How do we find the oxidation number of an element?

1 Answer
Nov 16, 2016

Answer:

For an element, the oxidation number is easy to assign.......

Explanation:

The oxidation number of any element is #0#. We assign oxidation numbers on the basis of the number of electrons donated (#"oxidation"#), or the number of electrons accepted (#"reduction"#).

Of course these designations are completely conceptual, nevertheless, these ideas are useful for writing and balancing redox reactions. We consider here the oxidation of iodine to periodate ion, #IO_4^-#. Now the oxidation number of oxygen in its compounds is generally #-II# and it is so here.
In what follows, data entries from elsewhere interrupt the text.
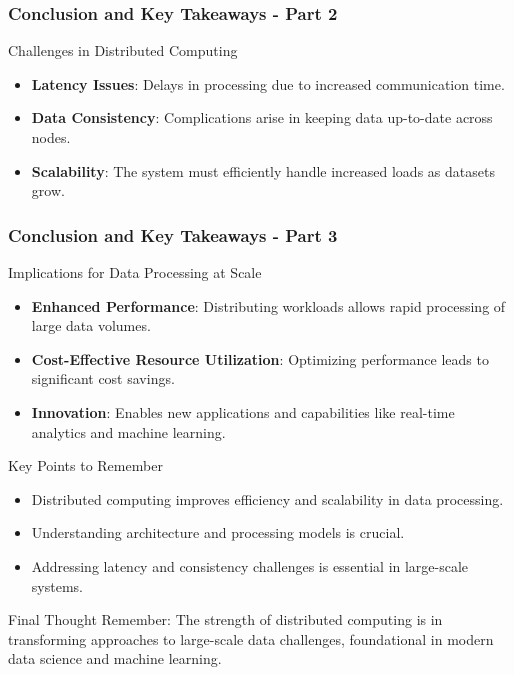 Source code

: \documentclass[aspectratio=169]{beamer}
\begin{document}
\begin{frame}[fragile]
  \frametitle{Conclusion and Key Takeaways - Part 2}
  \begin{block}{Challenges in Distributed Computing}
    \begin{itemize}
      \item \textbf{Latency Issues}: Delays in processing due to increased communication time.
      \item \textbf{Data Consistency}: Complications arise in keeping data up-to-date across nodes.
      \item \textbf{Scalability}: The system must efficiently handle increased loads as datasets grow.
    \end{itemize}
  \end{block}
\end{frame}

\begin{frame}[fragile]
  \frametitle{Conclusion and Key Takeaways - Part 3}
  \begin{block}{Implications for Data Processing at Scale}
    \begin{itemize}
      \item \textbf{Enhanced Performance}: Distributing workloads allows rapid processing of large data volumes.
      \item \textbf{Cost-Effective Resource Utilization}: Optimizing performance leads to significant cost savings.
      \item \textbf{Innovation}: Enables new applications and capabilities like real-time analytics and machine learning.
    \end{itemize}
  \end{block}

  \begin{block}{Key Points to Remember}
    \begin{itemize}
      \item Distributed computing improves efficiency and scalability in data processing.
      \item Understanding architecture and processing models is crucial.
      \item Addressing latency and consistency challenges is essential in large-scale systems.
    \end{itemize}
  \end{block}

  \begin{block}{Final Thought}
    Remember: The strength of distributed computing is in transforming approaches to large-scale data challenges, foundational in modern data science and machine learning.
  \end{block}
\end{frame}
\end{document}
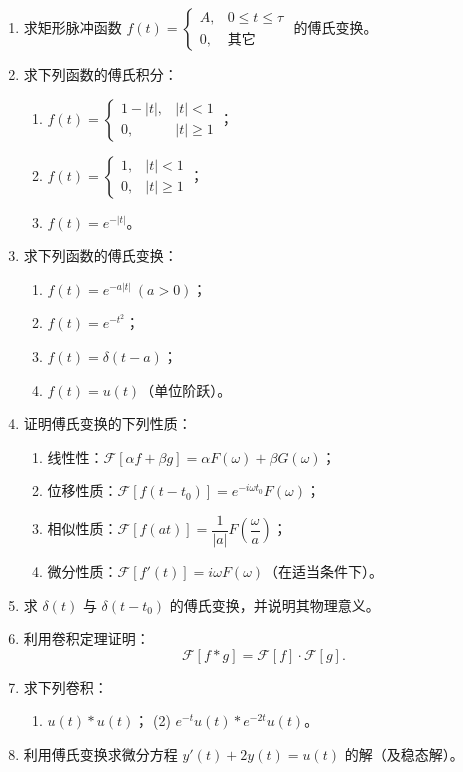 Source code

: \begin{enumerate}
\def\labelenumi{\arabic{enumi}.}
\item
  求矩形脉冲函数
  \(f(t)=\begin{cases}A,&0\le t\le\tau\\0,&\text{其它}\end{cases}\)
  的傅氏变换。
\item
  求下列函数的傅氏积分：

  \begin{enumerate}
  \def\labelenumii{(\arabic{enumii})}
  \tightlist
  \item
    \(f(t)=\begin{cases}1-|t|,&|t|<1\\0,&|t|\ge1\end{cases}\)；
  \item
    \(f(t)=\begin{cases}1,&|t|<1\\0,&|t|\ge1\end{cases}\)；
  \item
    \(f(t)=e^{-|t|}\)。
  \end{enumerate}
\item
  求下列函数的傅氏变换：

  \begin{enumerate}
  \def\labelenumii{(\arabic{enumii})}
  \tightlist
  \item
    \(f(t)=e^{-a|t|}\ (a>0)\)；
  \item
    \(f(t)=e^{-t^2}\)；
  \item
    \(f(t)=\delta(t-a)\)；
  \item
    \(f(t)=u(t)\)（单位阶跃）。
  \end{enumerate}
\item
  证明傅氏变换的下列性质：

  \begin{enumerate}
  \def\labelenumii{(\arabic{enumii})}
  \tightlist
  \item
    线性性：\(\mathcal F[\alpha f+\beta g]=\alpha F(\omega)+\beta G(\omega)\)；
  \item
    位移性质：\(\mathcal F[f(t-t_0)]=e^{-i\omega t_0}F(\omega)\)；
  \item
    相似性质：\(\mathcal F[f(at)]=\dfrac1{|a|}F\left(\dfrac{\omega}{a}\right)\)；
  \item
    微分性质：\(\mathcal F[f'(t)]=i\omega F(\omega)\)（在适当条件下）。
  \end{enumerate}
\item
  求 \(\delta(t)\) 与 \(\delta(t-t_0)\) 的傅氏变换，并说明其物理意义。
\item
  利用卷积定理证明： \[
  \mathcal F[f*g]=\mathcal F[f]\cdot\mathcal F[g].
  \]
\item
  求下列卷积：

  \begin{enumerate}
  \def\labelenumii{(\arabic{enumii})}
  \tightlist
  \item
    \(u(t)*u(t)\)； (2) \(e^{-t}u(t)*e^{-2t}u(t)\)。
  \end{enumerate}
\item
  利用傅氏变换求微分方程 \(y'(t)+2y(t)=u(t)\) 的解（及稳态解）。
\end{enumerate}

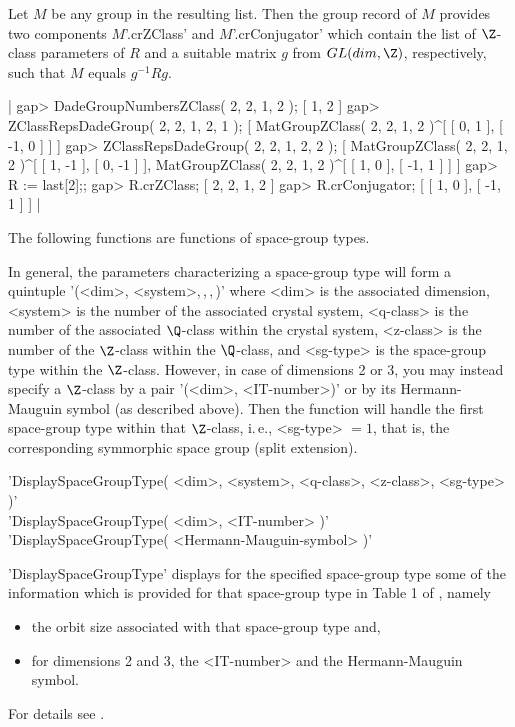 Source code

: Let $M$ be any group in the resulting list.  Then the group record of $M$
provides   two components  $M$'.crZClass'   and $M$'.crConjugator'  which
contain the list  of $\Z$-class  parameters of $R$  and a suitable matrix
$g$ from $GL(dim,\Z)$,  respectively,  such that $M$ equals $g^{-1} R g$.

|    gap> DadeGroupNumbersZClass( 2, 2, 1, 2 );
    [ 1, 2 ]
    gap> ZClassRepsDadeGroup( 2, 2, 1, 2, 1 );
    [ MatGroupZClass( 2, 2, 1, 2 )^[ [ 0, 1 ], [ -1, 0 ] ] ]
    gap> ZClassRepsDadeGroup( 2, 2, 1, 2, 2 );
    [ MatGroupZClass( 2, 2, 1, 2 )^[ [ 1, -1 ], [ 0, -1 ] ],
      MatGroupZClass( 2, 2, 1, 2 )^[ [ 1, 0 ], [ -1, 1 ] ] ]
    gap> R := last[2];;
    gap> R.crZClass;
    [ 2, 2, 1, 2 ]
    gap> R.crConjugator;
    [ [ 1, 0 ], [ -1, 1 ] ] |

\vspace{5mm}
The following functions are functions of space-group types.

In general, the parameters characterizing a space-group  type will form a
quintuple '(<dim>,  <system>,\,<q-class>,\,<z-class>,\,<sg-type>)'  where
<dim>  is  the   associated dimension,  <system>  is the   number  of the
associated crystal system, <q-class> is    the number of the   associated
$\Q$-class  within  the  crystal system, <z-class> is  the  number of the
$\Z$-class  within the $\Q$-class,  and <sg-type> is the space-group type
within  the $\Z$-class.  However, in  case of dimensions  2 or 3, you may
instead specify a $\Z$-class  by a pair  '(<dim>, <IT-number>)' or by its
Hermann-Mauguin  symbol (as  described  above).  Then  the  function will
handle the  first  space-group   type within that    $\Z$-class,  i.\,e.,
<sg-type> $= 1$, that is, the corresponding symmorphic space group (split
extension).

\vspace{5mm}
'DisplaySpaceGroupType( <dim>,  <system>, <q-class>, <z-class>, <sg-type>
)'%
 \\
'DisplaySpaceGroupType( <dim>, <IT-number> )' \\
'DisplaySpaceGroupType( <Hermann-Mauguin-symbol> )'

'DisplaySpaceGroupType' displays for  the specified space-group type some
of the information which is provided for that space-group type in Table 1
of \cite{BBNWZ78}, namely
\vspace{-2mm}
\begin{itemize}
\item the orbit size associated with that space-group type and,
      \vspace{-2mm}
\item for dimensions  2 and 3,  the <IT-number>  and  the Hermann-Mauguin
      symbol.
      \vspace{-2mm}
\end{itemize}
For details see \cite{BBNWZ78}.

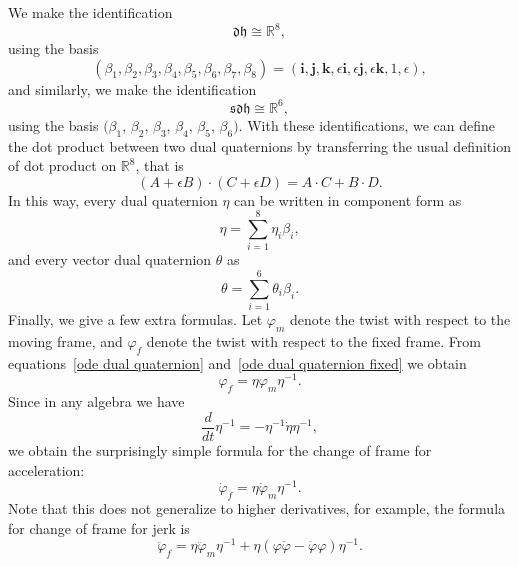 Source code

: \documentclass[reqno,12pt]{amsart}
\newcommand\bi{\bm i}
\newcommand\bj{\bm j}
\newcommand\bk{\bm k}
\newcommand\setdualquat{\mathfrak d \mathfrak h}
\newcommand\setvectordualquat{\mathfrak{s}\mathfrak d \mathfrak h}
\begin{document}
We make the identification
\begin{equation}
\setdualquat \cong \mathbb R^8,
\end{equation}
using the basis
\begin{equation}
\label{dual quaternion basis}
(\beta_1, \beta_2, \beta_3, \beta_4, \beta_5, \beta_6, \beta_7, \beta_8) = (\bi, \bj, \bk, \epsilon\bi, \epsilon\bj, \epsilon\bk, 1, \epsilon),
\end{equation}
and similarly, we make the identification
\begin{equation}
\label{vectdualquat ident}
\setvectordualquat \cong \mathbb R^6,
\end{equation}
using the basis $(\beta_1$, $\beta_2$, $\beta_3$, $\beta_4$, $\beta_5$, $\beta_6)$.  With these identifications, we can define the dot product between two dual quaternions by transferring the usual definition of dot product on $\mathbb R^8$, that is
\begin{equation}
(A + \epsilon B) \cdot (C + \epsilon D) = A \cdot C + B \cdot D.
\end{equation}
In this way, every dual quaternion $\eta$ can be written in component form as
\begin{equation}
\eta = \sum_{i=1}^8 \eta_i \beta_i ,
\end{equation}
and every vector dual quaternion $\theta$ as
\begin{equation}
\theta = \sum_{i=1}^6 \theta_i \beta_i .
\end{equation}
Finally, we give a few extra formulas.  Let $\varphi_m$ denote the twist with respect to the moving frame, and $\varphi_f$ denote the twist with respect to the fixed frame.  From
equations~\eqref{ode dual quaternion} and~\eqref{ode dual quaternion fixed} we obtain
\begin{equation}
\varphi_f = \eta \varphi_m \eta^{-1} .
\end{equation}
Since in any algebra we have
\begin{equation}
\frac d{dt} \eta^{-1}  = - \eta^{-1} \dot \eta \eta^{-1},
\end{equation}
we obtain the surprisingly simple formula for the change of frame for acceleration:
\begin{equation}
\dot\varphi_f = \eta \dot\varphi_m \eta^{-1} .
\end{equation}
Note that this does not generalize to higher derivatives, for example, the formula for change of frame for jerk is
\begin{equation}
\ddot\varphi_f = \eta \ddot\varphi_m \eta^{-1} + \eta(\varphi\dot\varphi - \dot\varphi \varphi)\eta^{-1}.
\end{equation}
\end{document}
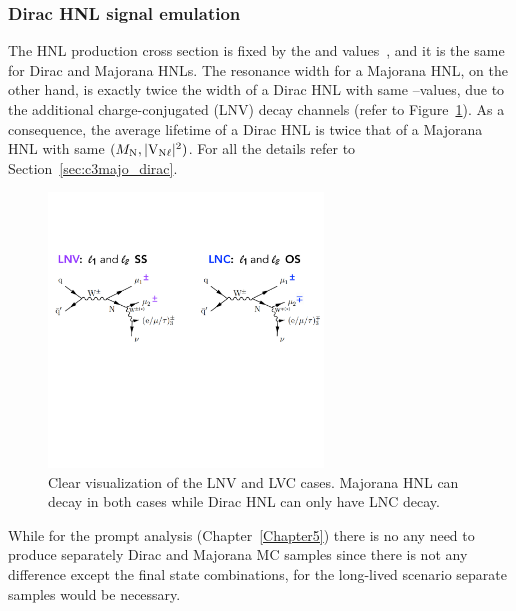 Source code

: \subsubsection{Dirac HNL signal emulation}\label{sec:c4diracmajo}
The HNL production cross section is fixed by the \mhnl and \mixpar
values~\cite{Degrande_2016,heavyN}, and it is the same for Dirac and
Majorana HNLs.
The resonance width for a Majorana HNL, on the other hand, is exactly
twice the width of a Dirac HNL with same \mhnl--\mixpar values, due to
the additional charge-conjugated (LNV) decay channels (refer to Figure~\ref{fig:dirac_majo}).
As a consequence, the average lifetime of a Dirac HNL is twice that of
a Majorana HNL with same $(M_{\mathrm{N}},\mathrm{|V_{\mathrm{N}\ell}|^2})$. For all the details refer
to Section~\ref{sec:c3majo_dirac}.
\begin{figure}[h!]
\centering
 \includegraphics[clip,trim=0cm 7cm 0cm 3cm, width=0.65\textwidth]{Figures/c4/dirac_majo2}
  \caption{Clear visualization of the LNV and LVC cases. Majorana HNL
    can decay in both cases while Dirac HNL can only have LNC decay.}
  \label{fig:dirac_majo}
\end{figure}

While for the prompt analysis (Chapter~\ref{Chapter5}) there is no any
need to produce separately Dirac and Majorana MC samples since there is
not any difference except the final state combinations, for the
long-lived scenario separate samples would be necessary.

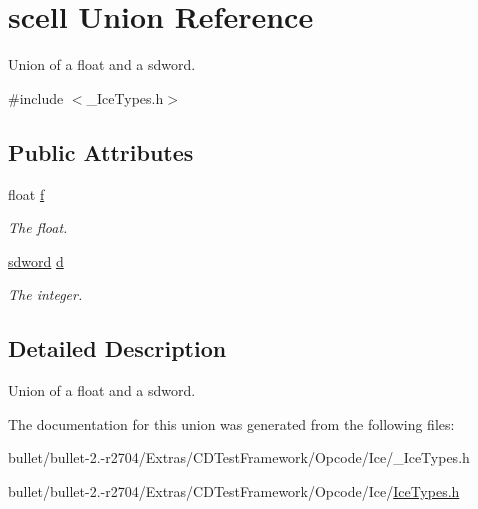 \hypertarget{unionscell}{\section{scell Union Reference}
\label{unionscell}
}


Union of a float and a sdword.  




{\ttfamily \#include $<$\+\_\+\+Ice\+Types.\+h$>$}

\subsection*{Public Attributes}
\begin{DoxyCompactItemize}
\item 
\hypertarget{unionscell_ae396f3517cb7c4d854fb324d413a7c5b}{float \hyperlink{unionscell_ae396f3517cb7c4d854fb324d413a7c5b}{f}}\label{unionscell_ae396f3517cb7c4d854fb324d413a7c5b}

\begin{DoxyCompactList}\small\item\em The float. \end{DoxyCompactList}\item 
\hypertarget{unionscell_a31bdee18ad9fde62940f786210a74725}{\hyperlink{_ice_types_8h_a1459338e4e102e56fead3b10918f15dd}{sdword} \hyperlink{unionscell_a31bdee18ad9fde62940f786210a74725}{d}}\label{unionscell_a31bdee18ad9fde62940f786210a74725}

\begin{DoxyCompactList}\small\item\em The integer. \end{DoxyCompactList}\end{DoxyCompactItemize}


\subsection{Detailed Description}
Union of a float and a sdword. 

The documentation for this union was generated from the following files\+:\begin{DoxyCompactItemize}
\item 
bullet/bullet-\/2.-\/r2704/\+Extras/\+C\+D\+Test\+Framework/\+Opcode/\+Ice/\+\_\+\+Ice\+Types.\+h\item 
bullet/bullet-\/2.-\/r2704/\+Extras/\+C\+D\+Test\+Framework/\+Opcode/\+Ice/\hyperlink{_ice_types_8h}{Ice\+Types.\+h}\end{DoxyCompactItemize}
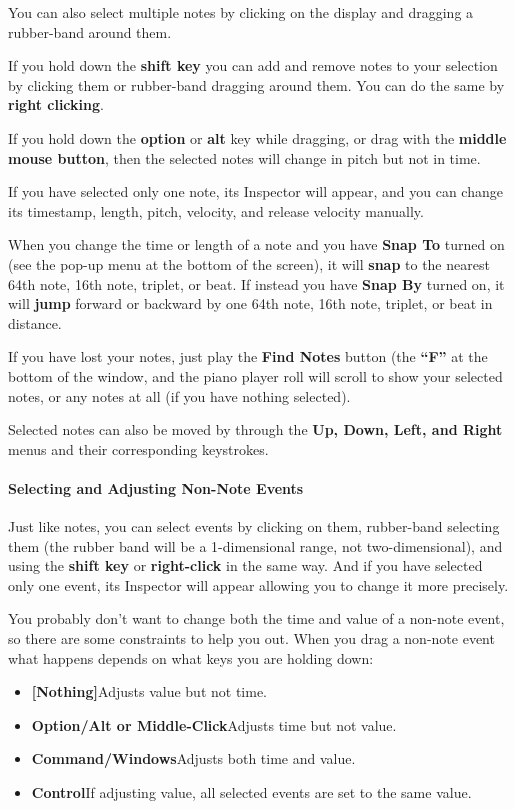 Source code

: \documentclass[twoside,10pt]{article}
\begin{document}
You can also select multiple notes by clicking on the display and dragging a rubber-band around them.  

If you hold down the {\bf shift key} you can add and remove notes to your selection by clicking them or rubber-band dragging around them.  You can do the same by {\bf right clicking}.

If you hold down the {\bf option} or {\bf alt} key while dragging, or drag with the {\bf middle mouse button}, then the selected notes will change in pitch but not in time.

If you have selected only one note, its Inspector will appear, and you can change its timestamp, length, pitch, velocity, and release velocity manually.

When you change the time or length of a note and you have {\bf Snap To} turned on (see the pop-up menu at the bottom of the screen), it will {\bf snap} to the nearest 64th note, 16th note, triplet, or beat.  If instead you have {\bf Snap By} turned on, it will {\bf jump} forward or backward by one 64th note, 16th note, triplet, or beat in distance.

If you have lost your notes, just play the {\bf Find Notes} button (the {\bf ``F''} at the bottom of the window, and the piano player roll will scroll to show your selected notes, or any notes at all (if you have nothing selected).

Selected notes can also be moved by through the {\bf Up, Down, Left, and Right} menus and their corresponding keystrokes. 

\paragraph{Selecting and Adjusting Non-Note Events}

Just like notes, you can select events by clicking on them, rubber-band selecting them (the rubber band will be a 1-dimensional range, not two-dimensional), and using the {\bf shift key} or {\bf right-click} in the same way.  And if you have selected only one event, its Inspector will appear allowing you to change it more precisely.

You probably don't want to change both the time and value of a non-note event, so there are some constraints to help you out.  When you drag a non-note event what happens depends on what keys you are holding down:

\begin{itemize}
\item {\bf [Nothing]}\qquad Adjusts value but not time.
\item {\bf Option/Alt or Middle-Click}\qquad Adjusts time but not value.
\item {\bf Command/Windows}\qquad Adjusts both time and value.
\item {\bf Control}\qquad If adjusting value, all selected events are set to the same value.
\end{itemize}        
\end{document}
Thus the oxidation number of iodine in periodate is #VII+#, the Group oxidation number.

On the other hand, elemental iodine, has neither accepted nor donated electrons, and its oxidation state is formally #"zero"#.

#1/2I_2 + 4H_2O rarr IO_4^(-) + 8H^(+) +7e^-#

This is only the oxidation half equation, and a reduction of something (oxygen?) is necessary.

We can write a complete redox reaction for combustion reactions:

#C(s) +O_2(g) rarr CO_2(g)#

Elemental (and zerovalent) carbon is oxidized to #C(IV+)#. Elemental oxygen is oxidized to #O(-II)#. Formally, how many electrons have been transferred in this reaction?